→ Collected data

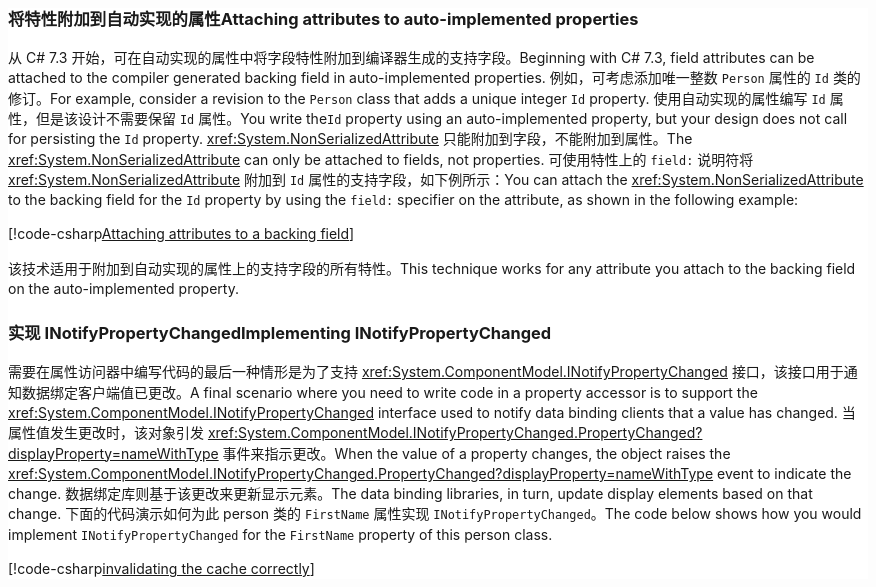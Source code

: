 ### <a name="attaching-attributes-to-auto-implemented-properties"></a><span data-ttu-id="279b7-183">将特性附加到自动实现的属性</span><span class="sxs-lookup"><span data-stu-id="279b7-183">Attaching attributes to auto-implemented properties</span></span>

<span data-ttu-id="279b7-184">从 C# 7.3 开始，可在自动实现的属性中将字段特性附加到编译器生成的支持字段。</span><span class="sxs-lookup"><span data-stu-id="279b7-184">Beginning with C# 7.3, field attributes can be attached to the compiler generated backing field in auto-implemented properties.</span></span> <span data-ttu-id="279b7-185">例如，可考虑添加唯一整数 `Person` 属性的 `Id` 类的修订。</span><span class="sxs-lookup"><span data-stu-id="279b7-185">For example, consider a revision to the `Person` class that adds a unique integer `Id` property.</span></span>
<span data-ttu-id="279b7-186">使用自动实现的属性编写 `Id` 属性，但是该设计不需要保留 `Id` 属性。</span><span class="sxs-lookup"><span data-stu-id="279b7-186">You write the`Id` property using an auto-implemented property, but your design does not call for persisting the `Id` property.</span></span> <span data-ttu-id="279b7-187"><xref:System.NonSerializedAttribute> 只能附加到字段，不能附加到属性。</span><span class="sxs-lookup"><span data-stu-id="279b7-187">The <xref:System.NonSerializedAttribute> can only be attached to fields, not properties.</span></span> <span data-ttu-id="279b7-188">可使用特性上的 `field:` 说明符将 <xref:System.NonSerializedAttribute> 附加到 `Id` 属性的支持字段，如下例所示：</span><span class="sxs-lookup"><span data-stu-id="279b7-188">You can attach the <xref:System.NonSerializedAttribute> to the backing field for the `Id` property by using the `field:` specifier on the attribute, as shown in the following example:</span></span>

[!code-csharp[Attaching attributes to a backing field](../../samples/snippets/csharp/properties/Person.cs#14)]

<span data-ttu-id="279b7-189">该技术适用于附加到自动实现的属性上的支持字段的所有特性。</span><span class="sxs-lookup"><span data-stu-id="279b7-189">This technique works for any attribute you attach to the backing field on the auto-implemented property.</span></span>

### <a name="implementing-inotifypropertychanged"></a><span data-ttu-id="279b7-190">实现 INotifyPropertyChanged</span><span class="sxs-lookup"><span data-stu-id="279b7-190">Implementing INotifyPropertyChanged</span></span>

<span data-ttu-id="279b7-191">需要在属性访问器中编写代码的最后一种情形是为了支持 <xref:System.ComponentModel.INotifyPropertyChanged> 接口，该接口用于通知数据绑定客户端值已更改。</span><span class="sxs-lookup"><span data-stu-id="279b7-191">A final scenario where you need to write code in a property accessor is to support the <xref:System.ComponentModel.INotifyPropertyChanged> interface used to notify data binding clients that a value has changed.</span></span> <span data-ttu-id="279b7-192">当属性值发生更改时，该对象引发 <xref:System.ComponentModel.INotifyPropertyChanged.PropertyChanged?displayProperty=nameWithType> 事件来指示更改。</span><span class="sxs-lookup"><span data-stu-id="279b7-192">When the value of a property changes, the object raises the <xref:System.ComponentModel.INotifyPropertyChanged.PropertyChanged?displayProperty=nameWithType> event to indicate the change.</span></span> <span data-ttu-id="279b7-193">数据绑定库则基于该更改来更新显示元素。</span><span class="sxs-lookup"><span data-stu-id="279b7-193">The data binding libraries, in turn, update display elements based on that change.</span></span> <span data-ttu-id="279b7-194">下面的代码演示如何为此 person 类的 `FirstName` 属性实现 `INotifyPropertyChanged`。</span><span class="sxs-lookup"><span data-stu-id="279b7-194">The code below shows how you would implement `INotifyPropertyChanged` for the `FirstName` property of this person class.</span></span>

[!code-csharp[invalidating the cache correctly](../../samples/snippets/csharp/properties/Person.cs#15)]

→ Assignment
Using the records above, give the number of lines in which the word "snippets" occurs, and nothing else.

→ Output of the exercise
2